Gifts In The Church

Q

Our son-in-law who attends a Baptist Church said his Sunday School teacher is going to talk about the “gifts.” He believes that they were given to the early church but are not for use today.

What is a good way to respond to this teaching?

Thanks for your help and consistently excellent articles.

A

In the early 1900’s, when the Pentecostal movement was born, some main line denominations who were not experiencing the manifestation of gifts in their midst, came out with an interpretation of 1 Cor. 13:9-10 to refute this phenomenon.

The passage reads, “For we know in part and we prophesy in part, but when perfection comes, the imperfect disappears.”

They interpreted it to refer to Spiritual Gifts.
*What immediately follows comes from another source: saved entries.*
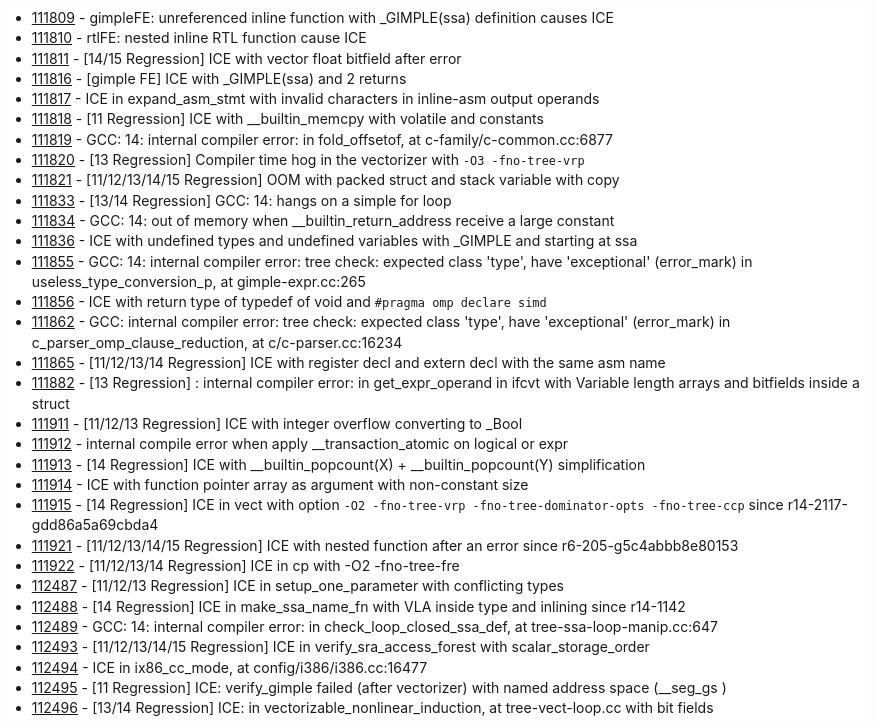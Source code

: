 - [111809](https://gcc.gnu.org/bugzilla/show_bug.cgi?id=111809) - gimpleFE: unreferenced inline function with \_GIMPLE(ssa) definition causes ICE
- [111810](https://gcc.gnu.org/bugzilla/show_bug.cgi?id=111810) - rtlFE: nested inline RTL function cause ICE
- [111811](https://gcc.gnu.org/bugzilla/show_bug.cgi?id=111811) - [14/15 Regression] ICE with vector float bitfield after error
- [111816](https://gcc.gnu.org/bugzilla/show_bug.cgi?id=111816) - [gimple FE] ICE with \_GIMPLE(ssa) and 2 returns
- [111817](https://gcc.gnu.org/bugzilla/show_bug.cgi?id=111817) - ICE in expand\_asm\_stmt with invalid characters in inline-asm output operands
- [111818](https://gcc.gnu.org/bugzilla/show_bug.cgi?id=111818) - [11 Regression] ICE with \_\_builtin\_memcpy with volatile and constants
- [111819](https://gcc.gnu.org/bugzilla/show_bug.cgi?id=111819) - GCC: 14: internal compiler error: in fold\_offsetof, at c-family/c-common.cc:6877
- [111820](https://gcc.gnu.org/bugzilla/show_bug.cgi?id=111820) - [13 Regression] Compiler time hog in the vectorizer with `-O3 -fno-tree-vrp`
- [111821](https://gcc.gnu.org/bugzilla/show_bug.cgi?id=111821) - [11/12/13/14/15 Regression] OOM with packed struct and stack variable with copy
- [111833](https://gcc.gnu.org/bugzilla/show_bug.cgi?id=111833) - [13/14 Regression] GCC: 14: hangs on a simple for loop
- [111834](https://gcc.gnu.org/bugzilla/show_bug.cgi?id=111834) - GCC: 14: out of memory when \_\_builtin\_return\_address receive a large constant
- [111836](https://gcc.gnu.org/bugzilla/show_bug.cgi?id=111836) - ICE with undefined types and undefined variables with \_GIMPLE and starting at ssa
- [111855](https://gcc.gnu.org/bugzilla/show_bug.cgi?id=111855) - GCC: 14: internal compiler error: tree check: expected class 'type', have 'exceptional' (error\_mark) in useless\_type\_conversion\_p, at gimple-expr.cc:265
- [111856](https://gcc.gnu.org/bugzilla/show_bug.cgi?id=111856) - ICE with return type of typedef of void and `#pragma omp declare simd`
- [111862](https://gcc.gnu.org/bugzilla/show_bug.cgi?id=111862) - GCC: internal compiler error: tree check: expected class 'type', have 'exceptional' (error\_mark) in c\_parser\_omp\_clause\_reduction, at c/c-parser.cc:16234
- [111865](https://gcc.gnu.org/bugzilla/show_bug.cgi?id=111865) - [11/12/13/14 Regression] ICE with register decl and extern decl with the same asm name
- [111882](https://gcc.gnu.org/bugzilla/show_bug.cgi?id=111882) - [13 Regression] : internal compiler error: in get\_expr\_operand in ifcvt with Variable length arrays and bitfields inside a struct
- [111911](https://gcc.gnu.org/bugzilla/show_bug.cgi?id=111911) - [11/12/13 Regression] ICE with integer overflow converting to \_Bool
- [111912](https://gcc.gnu.org/bugzilla/show_bug.cgi?id=111912) - internal compile error when apply \_\_transaction\_atomic on logical or expr
- [111913](https://gcc.gnu.org/bugzilla/show_bug.cgi?id=111913) - [14 Regression] ICE with \_\_builtin\_popcount(X) + \_\_builtin\_popcount(Y) simplification
- [111914](https://gcc.gnu.org/bugzilla/show_bug.cgi?id=111914) - ICE with function pointer array as argument with non-constant size
- [111915](https://gcc.gnu.org/bugzilla/show_bug.cgi?id=111915) - [14 Regression] ICE in vect with option `-O2 -fno-tree-vrp -fno-tree-dominator-opts -fno-tree-ccp` since r14-2117-gdd86a5a69cbda4
- [111921](https://gcc.gnu.org/bugzilla/show_bug.cgi?id=111921) - [11/12/13/14/15 Regression] ICE with nested function after an error since r6-205-g5c4abbb8e80153
- [111922](https://gcc.gnu.org/bugzilla/show_bug.cgi?id=111922) - [11/12/13/14 Regression] ICE in cp with -O2 -fno-tree-fre
- [112487](https://gcc.gnu.org/bugzilla/show_bug.cgi?id=112487) - [11/12/13 Regression] ICE in setup\_one\_parameter with conflicting types
- [112488](https://gcc.gnu.org/bugzilla/show_bug.cgi?id=112488) - [14 Regression] ICE in make\_ssa\_name\_fn with VLA inside type and inlining since r14-1142
- [112489](https://gcc.gnu.org/bugzilla/show_bug.cgi?id=112489) - GCC: 14: internal compiler error: in check\_loop\_closed\_ssa\_def, at tree-ssa-loop-manip.cc:647
- [112493](https://gcc.gnu.org/bugzilla/show_bug.cgi?id=112493) - [11/12/13/14/15 Regression] ICE in verify\_sra\_access\_forest with scalar\_storage\_order
- [112494](https://gcc.gnu.org/bugzilla/show_bug.cgi?id=112494) - ICE in ix86\_cc\_mode, at config/i386/i386.cc:16477
- [112495](https://gcc.gnu.org/bugzilla/show_bug.cgi?id=112495) - [11 Regression] ICE: verify\_gimple failed (after vectorizer) with named address space (\_\_seg\_gs )
- [112496](https://gcc.gnu.org/bugzilla/show_bug.cgi?id=112496) - [13/14 Regression] ICE: in vectorizable_nonlinear_induction, at tree-vect-loop.cc with bit fields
They explained that the gifts were given to help the Apostolic Church sustain their faith while the Bible was being completed, but that as soon as it was, the gifts disappeared.

That interpretation was never heard before 1906 and the advent of the Pentecostal movement, and in fact the New Testament was not completely accepted as Canon until the 1500’s although much of it was agreed upon by the 4th Century.

The truth be known, it was primarily the denominational church that had suppressed the gifts with their devotion to dead orthodoxy, and the gifts had been present all along.

The “imperfect” that Paul referred to is our limited knowledge of Spiritual matters, and the “perfect” is that someday, in our perfected state, we’ll know fully. At that point there’ll be no need for the gifts. Until then, even one manifestation of a Spiritual Gift, and there have been numbers beyond counting, means that the gifts have been operational in the Church all along and continue to this day.